当店の書籍担当者3名が8冊ずつ推薦した準新刊の中から、毎月8点選んでいる誠品選書。
2023年1月も新たな選書が揃いましたので、ご紹介いたします。
『体はゆく』
著:伊藤亜紗 出版社:文藝春秋
楽器の演奏でもスポーツでも、できなかったことが「できる」ようになる時、体に何が起きているのか。どんどん遠くへいってしまう「テクノロジー」を、人の体に近いところに引き寄せるような仕事をしている5人の研究者との対話から探った一冊。
『捨てない未来』
著:枝元なほみ 出版社:朝日新聞出版
フードロスと飢餓ゼロのために活動する料理研究家が提案する、食材を無駄にしないための考え方やレシピ、保存法。未来を生きる子どもたちにおおらかな自然環境を残すために、いまできることは何か。京都大学准教授・藤原経辰史さんとの対談も収録。
オンラインサイト
『ボーダー』
著:佐々涼子 出版社:集英社
本書のテーマは移民と難民。入管問題、技能実習制度、難民支援施設を取材し、現在の日本の外国人政策の問題点を訴える。少子高齢化・多死社会を迎え、労働力が不足する日本で、外国人とどうやって共に暮らしていくか。私たちの姿勢が問われている。
オンラインサイト
『姫とホモソーシャル』
著:鷲谷花 出版社:青土社
女性キャラクターの自主性を切り取っていくという視点で、これほど膨大な数の映画を批評した本を見たことが無い。「フェミニズムによる家父長制批判」とは異なる刺激的な切り口。評されている映画をもう一度観て著者の視点をご確認頂きたい。
オンラインサイト
『大きな大きな大きな足あと』
著:ロブ・シアーズ トム・シアーズ 出版社:創元社
地球上の全てを、それぞれ種類ごとに巨大な1個体に纏めて、比べる思考実験の絵本。人類よりも虎は小さく、ウイルスは何倍も大きい。地球につけた自分の大きな足跡を見て何を思い、地球環境や他の生物とどう関わるのか。

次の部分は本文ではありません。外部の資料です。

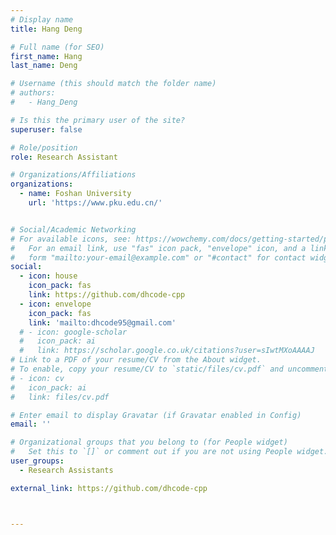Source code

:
 ```yaml
---
# Display name
title: Hang Deng

# Full name (for SEO)
first_name: Hang
last_name: Deng

# Username (this should match the folder name)
# authors:
#   - Hang_Deng

# Is this the primary user of the site?
superuser: false

# Role/position
role: Research Assistant

# Organizations/Affiliations
organizations:
  - name: Foshan University
    url: 'https://www.pku.edu.cn/'


# Social/Academic Networking
# For available icons, see: https://wowchemy.com/docs/getting-started/page-builder/#icons
#   For an email link, use "fas" icon pack, "envelope" icon, and a link in the
#   form "mailto:your-email@example.com" or "#contact" for contact widget.
social:
  - icon: house
    icon_pack: fas
    link: https://github.com/dhcode-cpp
  - icon: envelope
    icon_pack: fas
    link: 'mailto:dhcode95@gmail.com'
  # - icon: google-scholar
  #   icon_pack: ai
  #   link: https://scholar.google.co.uk/citations?user=sIwtMXoAAAAJ
# Link to a PDF of your resume/CV from the About widget.
# To enable, copy your resume/CV to `static/files/cv.pdf` and uncomment the lines below.
# - icon: cv
#   icon_pack: ai
#   link: files/cv.pdf

# Enter email to display Gravatar (if Gravatar enabled in Config)
email: ''

# Organizational groups that you belong to (for People widget)
#   Set this to `[]` or comment out if you are not using People widget.
user_groups:
  - Research Assistants

external_link: https://github.com/dhcode-cpp



---
```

深く考えさせられる1冊。
オンラインサイト
『惑う星』
著:リチャード・パワーズ 出版社:新潮社
地球外生命体を探る科学者の父と、絶滅に瀕する動物に心を寄せる、母を亡くしたばかりの少年。父が少年をある実験に参加させてのち、彼は驚くべき聡明さを発揮し始めて―。現代アメリカ文学最高の作家とも言われる著者の最新傑作。
オンラインサイト
『笑い神 M-1 その純情と狂気』
著:中村計 出版社:文藝春秋
賞金一千万円の漫才番組『Мー1』。“笑い”を巡り七転八倒、苦悩するはたから見れば滑稽なほど真剣で、健気な、しかし目に狂気を孕んだ漫才師たち。コンビ「笑い飯」の二人を軸に、この国で開花したこの特異な娯楽と格闘する人々を描く。
『じゃむパンの日』
著:赤染晶子 出版社:PalmBooks
『乙女の密告』で2010年芥川賞を受賞した著者は2017年に早世した。京都で生まれ育った彼女の日常は、彼女の言葉で紡がれた瞬間に、そこにあるのに特別で、かけがえのない世界に変貌する。岸本佐知子との『交換日記』を併録。
オンラインサイト
店頭受け取り、オンライン売り切れ商品等のお問い合わせはお電話にて承ります。
03-6225-2871
台湾の誠品書店では、毎月「誠品選書」を選出しています。
1990年11月のスタート当時から、選書の基準を「すでに重版されたもの、版権のないもの、一時的に流行しただけのもの、通俗的な本は選ばない。学術的、専門的なもの、一般向けのものなどを問わず、難しいものである必要はないが、創作と出版に対する誠意があるものならジャンルを問わず推薦書籍とする」としました。
2019年、東京の日本橋にオープンした当店でも、「誠品選書」を通して読者に誠品の観点を伝えていきたいと考えています。日本の多種多様な出版物の中から、その月の代表的で、話題性、独創性があり、編集が優れている書籍をセレクトし、プレゼンテーションと投票によって、毎月8点の誠品選書を選出しています。